Reproduce the data that follows precisely.

----- RECORDS FOR THE EXERCISE -----

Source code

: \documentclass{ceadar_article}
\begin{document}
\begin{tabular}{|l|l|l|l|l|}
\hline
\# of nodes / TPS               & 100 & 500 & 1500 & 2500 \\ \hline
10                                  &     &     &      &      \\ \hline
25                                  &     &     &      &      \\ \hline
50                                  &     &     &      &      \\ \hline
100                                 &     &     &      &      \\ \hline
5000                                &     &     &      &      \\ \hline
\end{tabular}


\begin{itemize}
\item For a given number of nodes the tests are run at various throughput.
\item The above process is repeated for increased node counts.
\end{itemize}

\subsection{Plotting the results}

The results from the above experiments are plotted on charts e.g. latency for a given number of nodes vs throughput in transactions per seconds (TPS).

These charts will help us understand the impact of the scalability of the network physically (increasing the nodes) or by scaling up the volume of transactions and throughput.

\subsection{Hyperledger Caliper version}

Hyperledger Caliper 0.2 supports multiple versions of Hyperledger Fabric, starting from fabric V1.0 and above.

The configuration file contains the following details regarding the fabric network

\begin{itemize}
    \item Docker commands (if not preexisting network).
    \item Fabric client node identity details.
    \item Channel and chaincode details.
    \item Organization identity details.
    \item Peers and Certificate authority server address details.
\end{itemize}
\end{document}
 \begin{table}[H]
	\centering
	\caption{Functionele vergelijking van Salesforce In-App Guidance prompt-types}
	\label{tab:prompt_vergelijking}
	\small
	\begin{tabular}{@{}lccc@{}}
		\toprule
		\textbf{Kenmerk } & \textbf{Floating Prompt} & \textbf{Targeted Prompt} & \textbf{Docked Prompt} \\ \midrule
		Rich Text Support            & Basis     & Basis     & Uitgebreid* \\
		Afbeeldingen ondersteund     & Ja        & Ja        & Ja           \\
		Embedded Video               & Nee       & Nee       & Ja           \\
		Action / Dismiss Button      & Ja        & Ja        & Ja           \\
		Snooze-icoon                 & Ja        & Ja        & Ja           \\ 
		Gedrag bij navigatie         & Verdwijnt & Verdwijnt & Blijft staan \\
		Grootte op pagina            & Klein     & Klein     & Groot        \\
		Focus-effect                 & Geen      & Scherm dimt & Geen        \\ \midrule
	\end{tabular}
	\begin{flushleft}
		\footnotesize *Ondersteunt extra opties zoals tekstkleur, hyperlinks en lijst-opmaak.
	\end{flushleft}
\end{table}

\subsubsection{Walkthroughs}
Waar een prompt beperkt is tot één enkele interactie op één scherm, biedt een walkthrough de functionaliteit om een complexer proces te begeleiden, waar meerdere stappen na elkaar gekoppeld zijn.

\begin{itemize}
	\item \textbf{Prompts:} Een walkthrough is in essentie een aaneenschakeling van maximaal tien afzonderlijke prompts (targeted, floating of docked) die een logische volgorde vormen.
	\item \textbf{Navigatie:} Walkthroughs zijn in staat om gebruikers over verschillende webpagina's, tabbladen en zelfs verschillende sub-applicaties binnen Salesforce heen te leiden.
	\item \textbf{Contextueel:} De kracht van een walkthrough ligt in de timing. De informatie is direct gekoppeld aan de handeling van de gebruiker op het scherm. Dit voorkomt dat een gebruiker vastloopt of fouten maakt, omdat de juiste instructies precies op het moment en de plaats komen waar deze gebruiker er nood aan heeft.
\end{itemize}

-----

WRITTEN ANSWER:
Source code

: \documentclass{ceadar_article}
\begin{document}
\begin{tabular}{|l|l|l|l|l|}
\hline
\# of nodes / TPS               & 100 & 500 & 1500 & 2500 \\ \hline
10                                  &     &     &      &      \\ \hline
25                                  &     &     &      &      \\ \hline
50                                  &     &     &      &      \\ \hline
100                                 &     &     &      &      \\ \hline
5000                                &     &     &      &      \\ \hline
\end{tabular}


\begin{itemize}
\item For a given number of nodes the tests are run at various throughput.
\item The above process is repeated for increased node counts.
\end{itemize}

\subsection{Plotting the results}

The results from the above experiments are plotted on charts e.g. latency for a given number of nodes vs throughput in transactions per seconds (TPS).

These charts will help us understand the impact of the scalability of the network physically (increasing the nodes) or by scaling up the volume of transactions and throughput.

\subsection{Hyperledger Caliper version}

Hyperledger Caliper 0.2 supports multiple versions of Hyperledger Fabric, starting from fabric V1.0 and above.

The configuration file contains the following details regarding the fabric network

\begin{itemize}
    \item Docker commands (if not preexisting network).
    \item Fabric client node identity details.
    \item Channel and chaincode details.
    \item Organization identity details.
    \item Peers and Certificate authority server address details.
\end{itemize}
\end{document}
 \begin{table}[H]
	\centering
	\caption{Functionele vergelijking van Salesforce In-App Guidance prompt-types}
	\label{tab:prompt_vergelijking}
	\small
	\begin{tabular}{@{}lccc@{}}
		\toprule
		\textbf{Kenmerk } & \textbf{Floating Prompt} & \textbf{Targeted Prompt} & \textbf{Docked Prompt} \\ \midrule
		Rich Text Support            & Basis     & Basis     & Uitgebreid* \\
		Afbeeldingen ondersteund     & Ja        & Ja        & Ja           \\
		Embedded Video               & Nee       & Nee       & Ja           \\
		Action / Dismiss Button      & Ja        & Ja        & Ja           \\
		Snooze-icoon                 & Ja        & Ja        & Ja           \\ 
		Gedrag bij navigatie         & Verdwijnt & Verdwijnt & Blijft staan \\
		Grootte op pagina            & Klein     & Klein     & Groot        \\
		Focus-effect                 & Geen      & Scherm dimt & Geen        \\ \midrule
	\end{tabular}
	\begin{flushleft}
		\footnotesize *Ondersteunt extra opties zoals tekstkleur, hyperlinks en lijst-opmaak.
	\end{flushleft}
\end{table}

\subsubsection{Walkthroughs}
Waar een prompt beperkt is tot één enkele interactie op één scherm, biedt een walkthrough de functionaliteit om een complexer proces te begeleiden, waar meerdere stappen na elkaar gekoppeld zijn.

\begin{itemize}
	\item \textbf{Prompts:} Een walkthrough is in essentie een aaneenschakeling van maximaal tien afzonderlijke prompts (targeted, floating of docked) die een logische volgorde vormen.
	\item \textbf{Navigatie:} Walkthroughs zijn in staat om gebruikers over verschillende webpagina's, tabbladen en zelfs verschillende sub-applicaties binnen Salesforce heen te leiden.
	\item \textbf{Contextueel:} De kracht van een walkthrough ligt in de timing. De informatie is direct gekoppeld aan de handeling van de gebruiker op het scherm. Dit voorkomt dat een gebruiker vastloopt of fouten maakt, omdat de juiste instructies precies op het moment en de plaats komen waar deze gebruiker er nood aan heeft.
\end{itemize}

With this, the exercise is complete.